Introduction to Digital Certificates
Digital certificates are the cornerstone of the modern e-commerce and secure internet communications in general. A digital certificate is a means to establish trust, one way or mutual, between two parties before a transaction can take place between the two. The contents and integrity of the transaction are protected by the digital certificate from evesdroppers, who may desire to use it for self-gains or tamper with it, without such protection. A digital certificate proves the ownership of a “Cryptographic Key”. Let’s look at this in a bit more detail.
Need for Security in Communications
The need to secure communications between two people, say, Alice and Bob, separated by an untrusted communication medium is perhaps as old as the history of human civilization. Why communicate? Because that is what we do. Maybe Alice wants Bob to bring eggs home on the way back from work, for tomorrow’s breakfast.
What is the communication medium in between? A horse rider, a note carrying pigeon, a smoke signal, postal mail or in the modern era, a phone call, text message or email.
Why is the communication medium untrusted? Because Alice and Bob’s arch nemesis Eve, can’t see them happy and wants to tamper with the message to have Bob bring home milk instead, which they got plenty of, and will make Alice very unhappy if he brings it again.
The need for security in communication is evident in not just relationships as above, but also in business dealings, financial or non-financial transactions or simply for privacy. In the era of computers, there are a few ways in which to secure digital communications. The security technique needs to protect the message contents, that it has not been read by the middleman, called Encryption. It needs to protect the message health, that it has not tampered with to make it useless, called Integrity. Finally, the message needs to be decodable by the receiver to retrieve the actual contents, called Decryption. The multitude of techniques used to secure digital communication constitutes the science of Cryptography. Broadly, these techniques could be divided into two categories:
Symmetric-key Cryptography: These are cryptographic algorithms that use the same cryptographic key for both encryption and decryption of the message. The problem with this method is that the Key needs to be a shared secret between the parties before communicating over the untrusted medium, which could be a challenge. Examples of symmetric-key cryptography include DES, Blowfish, AES.
Asymmetric-key Cryptography: These are cryptographic algorithms that use different cryptographic keys for encryption and decryption of the message. The advantage of this method is that the sender and receiver have different keys for the communication and no shared-secret mechanism is needed prior to communication. This kind of cryptography is also known as “Public-key Cryptography”. Examples of asymmetric-key cryptography include RSA, DSA.

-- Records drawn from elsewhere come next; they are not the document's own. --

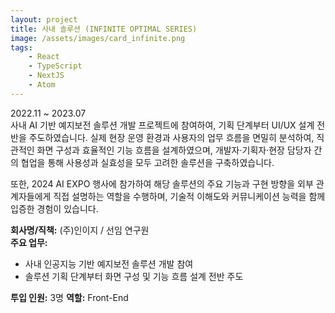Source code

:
 ```yaml
---
layout: project
title: 사내 솔루션 (INFINITE OPTIMAL SERIES)
image: /assets/images/card_infinite.png
tags:
    - React
    - TypeScript
    - NextJS
    - Atom
---
```


2022.11 ~ 2023.07  
사내 AI 기반 예지보전 솔루션 개발 프로젝트에 참여하여, 기획 단계부터 UI/UX 설계 전반을 주도하였습니다.
실제 현장 운영 환경과 사용자의 업무 흐름을 면밀히 분석하여, 직관적인 화면 구성과 효율적인 기능 흐름을 설계하였으며, 개발자·기획자·현장 담당자 간의 협업을 통해 사용성과 실효성을 모두 고려한 솔루션을 구축하였습니다.

또한, 2024 AI EXPO 행사에 참가하여 해당 솔루션의 주요 기능과 구현 방향을 외부 관계자들에게 직접 설명하는 역할을 수행하며, 기술적 이해도와 커뮤니케이션 능력을 함께 입증한 경험이 있습니다.

**회사명/직책:** (주)인이지 / 선임 연구원  
**주요 업무:**

-   사내 인공지능 기반 예지보전 솔루션 개발 참여
-   솔루션 기획 단계부터 화면 구성 및 기능 흐름 설계 전반 주도

**투입 인원:** 3명
**역할:** Front-End
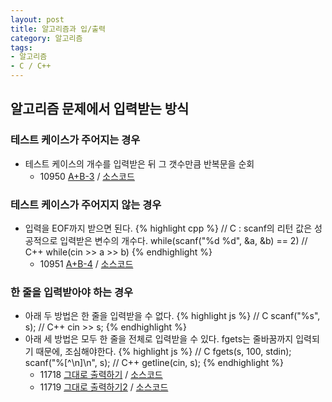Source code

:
 ```yaml
---
layout: post
title: 알고리즘과 입/출력
category: 알고리즘
tags:
- 알고리즘
- C / C++
---
```


## 알고리즘 문제에서 입력받는 방식

### 테스트 케이스가 주어지는 경우
* 테스트 케이스의 개수를 입력받은 뒤 그 갯수만큼 반복문을 순회
  * 10950 [A+B-3](https://www.acmicpc.net/problem/10950) / [소스코드](https://github.com/dev-jangwon/algorithm/blob/master/201702/20170203/10950.c)

### 테스트 케이스가 주어지지 않는 경우
* 입력을 EOF까지 받으면 된다.
{% highlight cpp %}
// C : scanf의 리턴 값은 성공적으로 입력받은 변수의 개수다.
while(scanf("%d %d", &a, &b) == 2)
// C++
while(cin >> a >> b)
{% endhighlight %}
  * 10951 [A+B-4](https://www.acmicpc.net/problem/10951) / [소스코드](https://github.com/dev-jangwon/algorithm/blob/master/201701/20170121/10951.c)

### 한 줄을 입력받아야 하는 경우
* 아래 두 방법은 한 줄을 입력받을 수 없다.
{% highlight js %}
// C
scanf("%s", s);
// C++
cin >> s;
{% endhighlight %}
* 아래 세 방법은 모두 한 줄을 전체로 입력받을 수 있다. fgets는 줄바꿈까지 입력되기 때문에, 조심해야한다.
{% highlight js %}
// C
fgets(s, 100, stdin);
scanf("%[^\n]\n", s);
// C++
getline(cin, s);
{% endhighlight %}
  * 11718 [그대로 출력하기](https://www.acmicpc.net/problem/11718) / [소스코드](https://github.com/dev-jangwon/algorithm/blob/master/201701/20170121/11718.c)
  * 11719 [그대로 출력하기2](https://www.acmicpc.net/problem/11719) / [소스코드](https://github.com/dev-jangwon/algorithm/blob/master/201701/20170121/11719.c)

In public-key cryptography, the sender and receiver have different keys for the communication. Together the two are known as a cryptographic key pair. A message is encrypted with public-key before transmission. The encrypted message is jibberish to the middleman and extremely difficult to decode. The only way to decrypt the message is with the associated private-key in the cryptographic pair.
In a physical world analogy, it would be almost magic if you could lock a lock with one physical key but to unlock it, have to use a second key, that has no resemblance to the first key. What asymmetric-key cryptography does through public-key / private-key pair is not less than magic. It is a simple enough mathematical process. How it does it is transparent enough to an observer. But how to undo what it does is a diabolical task for the middleman without the knowledge of the private-key. It can easily take over a lifetime to brute force a key of decent size.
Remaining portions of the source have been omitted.